Please have a look at the following.
String[]sentenceHolder = titleAndBodyContainer.split("\n|\\.(?!\\d)|(?<!\\d)\\.");
This is how I tried to split a paragraph into sentences. But, there is a problem. My paragraph includes dates like Jan. 13, 2014
, words like U.S
and numbers like 2.2
. They all got splitted by the above code. So basically, this code splits lot of 'dots' whether it is a full stop or not.

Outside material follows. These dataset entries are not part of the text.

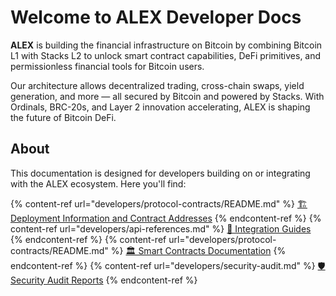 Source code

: # Welcome to ALEX Developer Docs

**ALEX** is building the financial infrastructure on Bitcoin by combining Bitcoin L1 with Stacks L2 to unlock smart contract capabilities, DeFi primitives, and permissionless financial tools for Bitcoin users.

Our architecture allows decentralized trading, cross-chain swaps, yield generation, and more — all secured by Bitcoin and powered by Stacks. With Ordinals, BRC-20s, and Layer 2 innovation accelerating, ALEX is shaping the future of Bitcoin DeFi.

## About

This documentation is designed for developers building on or integrating with the ALEX ecosystem. Here you'll find:

{% content-ref url="developers/protocol-contracts/README.md" %} [🏗️ Deployment Information and Contract Addresses](developers/protocol-contracts/README.md) {% endcontent-ref %}
{% content-ref url="developers/api-references.md" %} [🧬 Integration Guides](developers/api-references.md) {% endcontent-ref %}
{% content-ref url="developers/protocol-contracts/README.md" %} [🏛️ Smart Contracts Documentation](developers/protocol-contracts/README.md) {% endcontent-ref %}
{% content-ref url="developers/security-audit.md" %} [🛡️ Security Audit Reports](developers/security-audit.md) {% endcontent-ref %}
<!-- {% content-ref url="faqs.md" %} [faqs.md](faqs.md) {% endcontent-ref %} -->

<!-- 🏗️ [Deployment information and contract addresses](developers/protocol-contracts/README.md)

🧬 [Integration guides](developers/api-references.md)

🏛️ [Smart contracts documentation](developers/protocol-contracts/README.md)

🛡️ [Security audit reports](developers/security-audit.md) -->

I tried String[]sentenceHolder = titleAndBodyContainer.split(".\n");
and String[]sentenceHolder = titleAndBodyContainer.split("\\.");
as well. All failed.
How can I split a paragraph into sentences "properly"?
You can try this
String str = "This is how I tried to split a paragraph into a sentence. But, there is a problem. My paragraph includes dates like Jan.13, 2014 , words like U.S and numbers like 2.2. They all got split by the above code.";
Pattern re = Pattern.compile("[^.!?\\s][^.!?]*(?:[.!?](?!['\"]?\\s|$)[^.!?]*)*[.!?]?['\"]?(?=\\s|$)", Pattern.MULTILINE | Pattern.COMMENTS);
Matcher reMatcher = re.matcher(str);
while (reMatcher.find()) {
System.out.println(reMatcher.group());
}
Output:
This is how I tried to split a paragraph into a sentence.
But, there is a problem.
My paragraph includes dates like Jan.13, 2014 , words like U.S and numbers like 2.2.
They all got split by the above code.